Excerpted records:
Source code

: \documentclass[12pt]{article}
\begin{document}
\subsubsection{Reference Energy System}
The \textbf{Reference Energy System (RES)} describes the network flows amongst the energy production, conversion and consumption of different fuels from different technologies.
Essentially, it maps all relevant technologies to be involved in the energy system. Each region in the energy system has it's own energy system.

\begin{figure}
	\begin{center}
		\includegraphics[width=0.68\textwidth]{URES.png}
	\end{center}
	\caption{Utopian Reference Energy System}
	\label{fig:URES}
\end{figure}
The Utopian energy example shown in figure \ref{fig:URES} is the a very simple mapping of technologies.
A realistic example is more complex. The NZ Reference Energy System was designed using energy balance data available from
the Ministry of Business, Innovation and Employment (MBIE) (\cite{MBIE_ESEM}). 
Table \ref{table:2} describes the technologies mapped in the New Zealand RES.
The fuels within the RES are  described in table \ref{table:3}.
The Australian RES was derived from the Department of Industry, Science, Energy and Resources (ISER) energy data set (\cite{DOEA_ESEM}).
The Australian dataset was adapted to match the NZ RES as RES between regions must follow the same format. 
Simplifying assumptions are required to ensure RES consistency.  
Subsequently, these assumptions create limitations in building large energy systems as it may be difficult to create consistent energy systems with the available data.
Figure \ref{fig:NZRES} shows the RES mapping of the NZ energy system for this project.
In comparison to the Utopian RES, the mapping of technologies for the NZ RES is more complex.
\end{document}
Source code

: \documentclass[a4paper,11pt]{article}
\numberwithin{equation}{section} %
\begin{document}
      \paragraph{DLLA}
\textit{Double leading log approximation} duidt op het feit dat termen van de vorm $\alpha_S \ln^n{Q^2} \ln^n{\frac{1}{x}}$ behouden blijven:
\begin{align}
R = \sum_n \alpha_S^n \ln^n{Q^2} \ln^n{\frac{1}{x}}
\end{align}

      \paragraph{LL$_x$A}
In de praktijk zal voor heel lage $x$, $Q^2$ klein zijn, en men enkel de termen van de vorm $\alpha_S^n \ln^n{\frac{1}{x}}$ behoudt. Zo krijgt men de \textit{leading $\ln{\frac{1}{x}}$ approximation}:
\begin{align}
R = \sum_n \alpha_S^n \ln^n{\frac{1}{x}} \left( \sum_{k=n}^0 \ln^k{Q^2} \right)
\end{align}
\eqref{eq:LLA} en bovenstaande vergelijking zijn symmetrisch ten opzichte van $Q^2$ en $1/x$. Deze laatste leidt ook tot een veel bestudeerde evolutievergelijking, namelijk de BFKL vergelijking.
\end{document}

Exercise description:
Please write the entries out again exactly as they stand.

Response area:
Source code

: \documentclass[12pt]{article}
\begin{document}
\subsubsection{Reference Energy System}
The \textbf{Reference Energy System (RES)} describes the network flows amongst the energy production, conversion and consumption of different fuels from different technologies.
Essentially, it maps all relevant technologies to be involved in the energy system. Each region in the energy system has it's own energy system.

\begin{figure}
	\begin{center}
		\includegraphics[width=0.68\textwidth]{URES.png}
	\end{center}
	\caption{Utopian Reference Energy System}
	\label{fig:URES}
\end{figure}
The Utopian energy example shown in figure \ref{fig:URES} is the a very simple mapping of technologies.
A realistic example is more complex. The NZ Reference Energy System was designed using energy balance data available from
the Ministry of Business, Innovation and Employment (MBIE) (\cite{MBIE_ESEM}). 
Table \ref{table:2} describes the technologies mapped in the New Zealand RES.
The fuels within the RES are  described in table \ref{table:3}.
The Australian RES was derived from the Department of Industry, Science, Energy and Resources (ISER) energy data set (\cite{DOEA_ESEM}).
The Australian dataset was adapted to match the NZ RES as RES between regions must follow the same format. 
Simplifying assumptions are required to ensure RES consistency.  
Subsequently, these assumptions create limitations in building large energy systems as it may be difficult to create consistent energy systems with the available data.
Figure \ref{fig:NZRES} shows the RES mapping of the NZ energy system for this project.
In comparison to the Utopian RES, the mapping of technologies for the NZ RES is more complex.
\end{document}
Source code

: \documentclass[a4paper,11pt]{article}
\numberwithin{equation}{section} %
\begin{document}
      \paragraph{DLLA}
\textit{Double leading log approximation} duidt op het feit dat termen van de vorm $\alpha_S \ln^n{Q^2} \ln^n{\frac{1}{x}}$ behouden blijven:
\begin{align}
R = \sum_n \alpha_S^n \ln^n{Q^2} \ln^n{\frac{1}{x}}
\end{align}

      \paragraph{LL$_x$A}
In de praktijk zal voor heel lage $x$, $Q^2$ klein zijn, en men enkel de termen van de vorm $\alpha_S^n \ln^n{\frac{1}{x}}$ behoudt. Zo krijgt men de \textit{leading $\ln{\frac{1}{x}}$ approximation}:
\begin{align}
R = \sum_n \alpha_S^n \ln^n{\frac{1}{x}} \left( \sum_{k=n}^0 \ln^k{Q^2} \right)
\end{align}
\eqref{eq:LLA} en bovenstaande vergelijking zijn symmetrisch ten opzichte van $Q^2$ en $1/x$. Deze laatste leidt ook tot een veel bestudeerde evolutievergelijking, namelijk de BFKL vergelijking.
\end{document}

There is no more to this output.